This can happen unintentionally when attempts to release data anonymously do not work. Big data makes anonymity difficult because it is possible to re-identify data that has been anonymized by combining multiple data points.

AOL Example

As detailed by Paul Ohm, in 2006 America Online (AOL) launched ‘AOL Research’ to ‘embrace the vision of an open research community’. The initiative involved publicly releasing twenty million search queries from 650,000 users of AOL’s search engine. The data, which represented three months of activity, was posted to a public website. Although the data was anonymized, once the data was posted some users demonstrated that it was possible to identify people’s identities using the data which included name, age and address.

Two New York Times reporters Michael Barbaro and Tom Zeller Jr. cross-linked data to identify Thelma Arnold, a sixty-two year old widow from Lilburn Georgia. Her case demonstrates the problems with ‘anonymisation’ in an age of big data, but also the danger in reading too much into search queries.

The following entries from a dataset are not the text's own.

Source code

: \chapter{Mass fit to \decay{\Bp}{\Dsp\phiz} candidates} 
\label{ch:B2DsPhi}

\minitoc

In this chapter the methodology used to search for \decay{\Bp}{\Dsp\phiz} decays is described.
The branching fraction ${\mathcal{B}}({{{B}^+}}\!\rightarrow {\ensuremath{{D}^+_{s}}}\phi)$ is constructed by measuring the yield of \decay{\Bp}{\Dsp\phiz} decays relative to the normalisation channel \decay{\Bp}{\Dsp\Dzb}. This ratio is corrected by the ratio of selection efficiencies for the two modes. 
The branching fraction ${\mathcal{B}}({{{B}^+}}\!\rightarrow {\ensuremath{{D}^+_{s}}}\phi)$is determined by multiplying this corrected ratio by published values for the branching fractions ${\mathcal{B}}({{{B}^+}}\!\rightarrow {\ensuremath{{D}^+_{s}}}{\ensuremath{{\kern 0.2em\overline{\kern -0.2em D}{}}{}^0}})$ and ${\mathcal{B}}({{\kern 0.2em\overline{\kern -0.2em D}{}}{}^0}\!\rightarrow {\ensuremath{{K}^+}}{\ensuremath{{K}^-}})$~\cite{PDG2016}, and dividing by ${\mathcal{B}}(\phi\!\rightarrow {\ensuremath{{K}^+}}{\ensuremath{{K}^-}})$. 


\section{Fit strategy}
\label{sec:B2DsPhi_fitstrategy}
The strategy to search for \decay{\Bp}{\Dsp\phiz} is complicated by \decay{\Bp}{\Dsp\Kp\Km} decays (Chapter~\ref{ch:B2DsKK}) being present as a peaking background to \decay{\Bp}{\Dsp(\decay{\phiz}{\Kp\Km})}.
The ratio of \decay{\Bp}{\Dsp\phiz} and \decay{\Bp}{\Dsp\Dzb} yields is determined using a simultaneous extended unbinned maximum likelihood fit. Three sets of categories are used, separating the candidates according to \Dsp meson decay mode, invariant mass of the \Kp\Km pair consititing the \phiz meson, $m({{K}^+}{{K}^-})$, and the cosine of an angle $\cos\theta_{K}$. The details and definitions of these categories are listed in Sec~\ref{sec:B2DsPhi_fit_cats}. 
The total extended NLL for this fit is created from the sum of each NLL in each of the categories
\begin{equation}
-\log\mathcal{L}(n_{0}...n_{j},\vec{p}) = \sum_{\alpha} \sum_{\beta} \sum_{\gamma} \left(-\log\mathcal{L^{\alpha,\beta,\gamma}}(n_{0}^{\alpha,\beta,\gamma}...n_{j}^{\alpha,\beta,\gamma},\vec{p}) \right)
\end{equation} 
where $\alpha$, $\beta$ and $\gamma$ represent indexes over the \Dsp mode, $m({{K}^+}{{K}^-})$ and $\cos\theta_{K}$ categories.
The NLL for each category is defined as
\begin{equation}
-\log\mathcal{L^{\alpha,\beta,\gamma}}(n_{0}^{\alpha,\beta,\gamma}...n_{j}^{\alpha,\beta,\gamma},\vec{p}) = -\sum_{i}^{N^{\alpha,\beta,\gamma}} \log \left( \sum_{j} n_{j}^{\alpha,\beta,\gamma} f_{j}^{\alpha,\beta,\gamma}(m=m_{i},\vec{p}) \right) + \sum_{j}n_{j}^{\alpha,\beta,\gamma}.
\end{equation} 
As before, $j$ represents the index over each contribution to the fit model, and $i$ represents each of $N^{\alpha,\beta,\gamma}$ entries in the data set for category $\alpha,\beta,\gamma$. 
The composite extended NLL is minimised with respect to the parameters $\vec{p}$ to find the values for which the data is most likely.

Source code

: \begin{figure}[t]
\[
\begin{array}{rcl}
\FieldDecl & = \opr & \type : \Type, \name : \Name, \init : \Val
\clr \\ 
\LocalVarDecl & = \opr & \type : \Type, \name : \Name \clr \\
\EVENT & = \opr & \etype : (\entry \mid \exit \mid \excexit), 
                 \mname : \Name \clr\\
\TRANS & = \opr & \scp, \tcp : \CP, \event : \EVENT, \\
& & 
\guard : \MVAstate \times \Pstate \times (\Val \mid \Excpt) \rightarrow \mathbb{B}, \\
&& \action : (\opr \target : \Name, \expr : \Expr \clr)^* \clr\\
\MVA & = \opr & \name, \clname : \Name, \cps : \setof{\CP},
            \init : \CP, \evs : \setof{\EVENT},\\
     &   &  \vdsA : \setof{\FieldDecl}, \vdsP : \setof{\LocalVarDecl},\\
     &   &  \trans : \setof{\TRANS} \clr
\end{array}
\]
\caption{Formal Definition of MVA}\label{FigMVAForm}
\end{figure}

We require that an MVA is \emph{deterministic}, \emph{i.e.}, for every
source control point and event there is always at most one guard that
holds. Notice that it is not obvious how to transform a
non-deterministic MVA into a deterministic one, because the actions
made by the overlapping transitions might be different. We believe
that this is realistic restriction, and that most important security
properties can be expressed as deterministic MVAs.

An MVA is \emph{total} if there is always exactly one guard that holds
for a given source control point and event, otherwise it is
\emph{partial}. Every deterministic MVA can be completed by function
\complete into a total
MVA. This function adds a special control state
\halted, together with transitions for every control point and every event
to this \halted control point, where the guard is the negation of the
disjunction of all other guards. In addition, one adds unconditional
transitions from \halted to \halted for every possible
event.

As Barbaro and Zeller note, Ms Arnold’s search queries ‘hand tremors’, ‘nicotine effects on the body’, ‘dry mouth’ and ‘bipolar’, could lead someone to think she suffered from a range of health issues. Such a conclusion could have negative effects if the organization making that conclusion was her insurance provider. In fact, when they interviewed Arnold, Barbaro and Zeller found that Arnold often does searches for her friends because she wants to help them.

Netflix Example

In 2006 Netflix publicly released one hundred million records detailing the film ratings of 500,000 of its users between Dec. 1999 and Dec. 2005. As Ohm reports, the objective was to launch a competition and for those competing to use this data to improve Netflix’s recommendation algorithm.[18] Netflix anonymized the data by assigning users a unique identifier. Researchers from the University of Texas demonstrated not long after this release how relatively easy it was for people to be re-identified with the data.[19] This led to a court case in which Jane Doe argued that the data could be used to out her sexuality.[20] Jane Doe argued that her homosexuality was being revealed by the data as it revealed her interest in gay and lesbian themed films. She argued the data outed her, a lesbian mother, against her wishes and could damage herself and her family. The court case was covered by Wired in 2009.

 

Identity theft, blackmail, reputational damage, distress

Data breaches

Although data breaches are listed under corporate uses of data, they could also be listed here under government uses of data as breaches have happened in both sectors. Solove and Citron argue that ‘harm’ in relation to data breaches relates to ‘a risk of future injury, such as identity theft, fraud, or damaged reputations’ and also to a current injury as people experience anxiety about this future risk. They note that the anxiety and emotional distress created about future risk is a harm that people experience ‘in the here and now’. Identity theft is a major problem, particularly for those of low-income who lack the resources to pay for legal representation and challenge mistakes due to identity fraud. Further, the sudden loss of income or errors that result from identity fraud can be disastrous for those living from pay cheque to pay cheque. Sarah Dranoff notes that in addition to financial loss, identity theft can lead to ‘wrongful arrests, loss of utility service, erroneous information on health records, improper child support garnishments, and harassment by collection agencies’.[21] A number of data breach examples are detailed by Solove and Citron: 1) The Office of Policy Management breach leaked people’s fingerprints, background check information, and analysis of security risks, 2) The Ashley Madison breach released information about people’s extramarital affairs, 3) The Target breach resulted in leaking credit card information, bank account numbers and other financial data and 4) the Sony breach involved employee email.

 

Physical injury

Esther Kaplan’s investigation into the effects of workplace data monitoring revealed how the monitoring of employees in order to increase their productivity is leading to physical injury in some cases. She interviewed a UPS worker who noted that the physical demands of his job have increased since the company introduced a telematics system. The system monitors employees in real time through tracking devices that include ‘delivery information acquisition devices’ and sensors on delivery trucks. The pressure to do more work in less time is leading to injury as drivers do not have the time to lift and carry packages properly.[22]

 

Political uses of Data

Political Manipulation and social harm

The damage that can be done by fake news, bots and filter bubbles have generated much discussion recently. Uses of big data and algorithmic processes in these cases can lead to social and political harm as the information that informs citizens is manipulated, potentially leading to misinformation and undermining democratic and political processes as well as social well-being. A recent study by researchers at the Oxford Internet Institute details the diverse ways that people are trying to use social media to manipulate public opinion across nine countries. They note that this is a concern given the increasing role that social media plays as a key information source for citizens, particularly young people. Further, that social media are fundamental in many countries to the sharing of political information.  Civil society groups are ‘trying, but struggling, to protect themselves and respond to active misinformation campaigns’.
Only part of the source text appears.